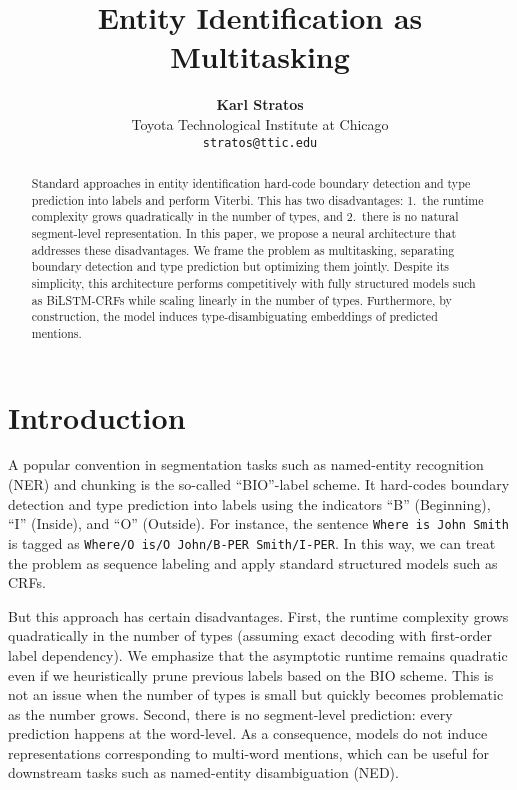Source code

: \documentclass[11pt,letterpaper,UTF8]{article}
\title{Entity Identification as Multitasking\Thanks{Part of the work was done while the author was at Bloomberg L.~P.}}
\author{
  {\bf Karl Stratos} \\
  Toyota Technological Institute at Chicago \\
  {\tt stratos@ttic.edu}
  }
\date{}
\begin{document}
\maketitle

\begin{abstract}

Standard approaches in entity identification hard-code boundary detection
and type prediction into labels and perform Viterbi.
This has two disadvantages:
1.~the runtime complexity grows quadratically in the number of types, and
2.~there is no natural segment-level representation.
In this paper, we propose a neural architecture that addresses these disadvantages.
We frame the problem as multitasking, separating boundary detection and type prediction but optimizing them jointly.
Despite its simplicity, this architecture performs competitively with fully structured models such as BiLSTM-CRFs
while scaling linearly in the number of types.
Furthermore, by construction, the model induces type-disambiguating embeddings of predicted mentions.

\end{abstract}


\section{Introduction}
\label{sec:intro}

A popular convention in segmentation tasks such as named-entity recognition (NER) and chunking is the so-called ``BIO''-label scheme.
It hard-codes boundary detection and type prediction into labels using the indicators ``B'' (Beginning), ``I'' (Inside), and ``O'' (Outside).
For instance, the sentence \texttt{Where is John Smith} is tagged as \texttt{Where/O is/O John/B-PER Smith/I-PER}.
In this way, we can treat the problem as sequence labeling and apply standard structured models such as CRFs.

But this approach has certain disadvantages.
First, the runtime complexity grows quadratically in the number of types (assuming exact decoding with first-order label dependency).
We emphasize that the asymptotic runtime remains quadratic even if we heuristically prune previous labels based on the BIO scheme.
This is not an issue when the number of types is small but quickly becomes problematic as the number grows.
Second, there is no segment-level prediction: every prediction happens at the word-level.
As a consequence, models do not induce representations corresponding to multi-word mentions,
which can be useful for downstream tasks such as named-entity disambiguation (NED).
\end{document}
====================
- Work to complete
Would you please copy, word for word, everything above from the line containing "This has two" down to the line containing "We frame the", those two lines included?

- Result for this exercise
This has two disadvantages:
1.~the runtime complexity grows quadratically in the number of types, and
2.~there is no natural segment-level representation.
In this paper, we propose a neural architecture that addresses these disadvantages.
We frame the problem as multitasking, separating boundary detection and type prediction but optimizing them jointly.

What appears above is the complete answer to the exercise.